◆ **Aim of the task**: I'd like every line in the following listing that holds "Prototype" copied.

◆ **Source data**:
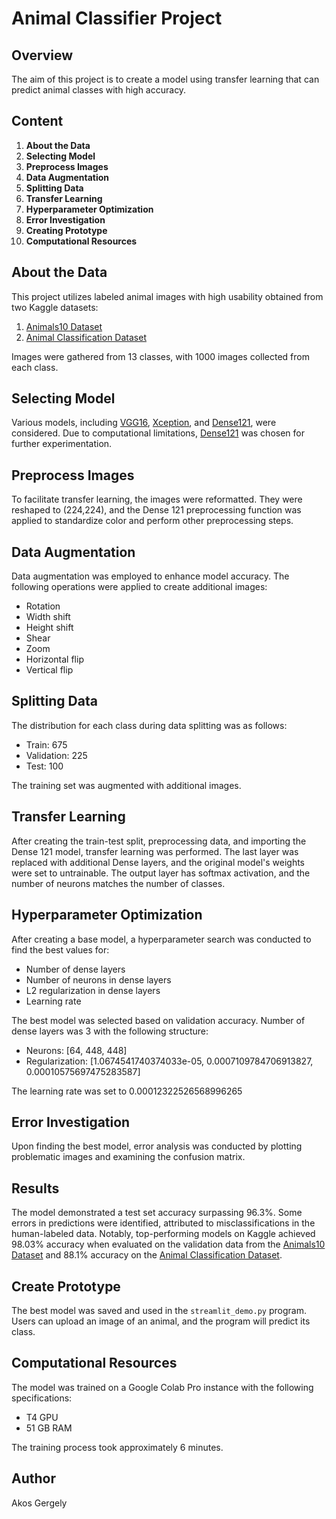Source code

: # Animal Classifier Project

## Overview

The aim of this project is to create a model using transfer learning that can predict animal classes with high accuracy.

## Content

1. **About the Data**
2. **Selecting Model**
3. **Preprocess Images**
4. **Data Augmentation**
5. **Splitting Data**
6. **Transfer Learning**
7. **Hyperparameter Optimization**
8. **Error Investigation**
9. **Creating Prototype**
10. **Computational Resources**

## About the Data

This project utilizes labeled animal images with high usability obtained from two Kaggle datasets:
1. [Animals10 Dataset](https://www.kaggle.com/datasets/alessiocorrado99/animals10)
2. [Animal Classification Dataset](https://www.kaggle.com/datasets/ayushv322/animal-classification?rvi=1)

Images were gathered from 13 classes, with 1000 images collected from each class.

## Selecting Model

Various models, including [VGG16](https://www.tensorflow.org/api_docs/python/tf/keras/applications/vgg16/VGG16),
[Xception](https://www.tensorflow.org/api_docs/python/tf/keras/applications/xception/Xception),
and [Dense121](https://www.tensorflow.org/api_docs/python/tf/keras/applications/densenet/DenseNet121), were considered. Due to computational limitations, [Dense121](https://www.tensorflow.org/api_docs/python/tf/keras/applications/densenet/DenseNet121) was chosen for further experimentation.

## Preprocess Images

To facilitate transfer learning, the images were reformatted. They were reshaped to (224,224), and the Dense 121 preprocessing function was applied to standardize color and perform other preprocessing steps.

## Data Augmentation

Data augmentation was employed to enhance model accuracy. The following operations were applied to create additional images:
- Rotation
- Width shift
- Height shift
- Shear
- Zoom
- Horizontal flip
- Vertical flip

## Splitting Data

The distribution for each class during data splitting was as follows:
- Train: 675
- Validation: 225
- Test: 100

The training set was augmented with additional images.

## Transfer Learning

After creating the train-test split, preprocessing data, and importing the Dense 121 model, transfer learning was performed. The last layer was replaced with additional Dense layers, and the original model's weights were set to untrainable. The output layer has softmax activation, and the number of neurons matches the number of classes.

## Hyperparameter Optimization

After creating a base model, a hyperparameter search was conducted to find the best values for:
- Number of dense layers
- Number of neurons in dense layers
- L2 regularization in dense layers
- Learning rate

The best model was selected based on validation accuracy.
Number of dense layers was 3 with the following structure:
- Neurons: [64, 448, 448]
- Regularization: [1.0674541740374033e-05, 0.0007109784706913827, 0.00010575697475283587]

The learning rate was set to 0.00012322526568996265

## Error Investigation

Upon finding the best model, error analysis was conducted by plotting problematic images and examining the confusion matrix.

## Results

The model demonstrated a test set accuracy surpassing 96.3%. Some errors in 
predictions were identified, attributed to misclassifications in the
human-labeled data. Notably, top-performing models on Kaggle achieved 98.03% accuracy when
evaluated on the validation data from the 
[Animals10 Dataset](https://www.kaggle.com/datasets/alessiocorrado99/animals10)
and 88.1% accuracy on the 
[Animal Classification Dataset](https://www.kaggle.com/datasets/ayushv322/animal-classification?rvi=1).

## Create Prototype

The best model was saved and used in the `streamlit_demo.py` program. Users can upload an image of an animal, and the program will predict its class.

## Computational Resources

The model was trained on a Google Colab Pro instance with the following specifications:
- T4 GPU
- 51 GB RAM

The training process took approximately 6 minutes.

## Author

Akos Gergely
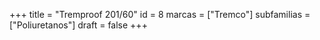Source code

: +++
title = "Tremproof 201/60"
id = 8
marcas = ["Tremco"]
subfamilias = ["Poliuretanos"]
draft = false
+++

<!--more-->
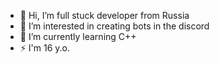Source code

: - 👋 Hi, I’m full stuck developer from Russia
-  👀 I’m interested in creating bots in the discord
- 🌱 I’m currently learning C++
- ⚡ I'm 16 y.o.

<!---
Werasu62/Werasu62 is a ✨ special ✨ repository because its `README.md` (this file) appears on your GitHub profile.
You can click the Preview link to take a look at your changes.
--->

◆ **Exercise result**:
9. **Creating Prototype**
## Create Prototype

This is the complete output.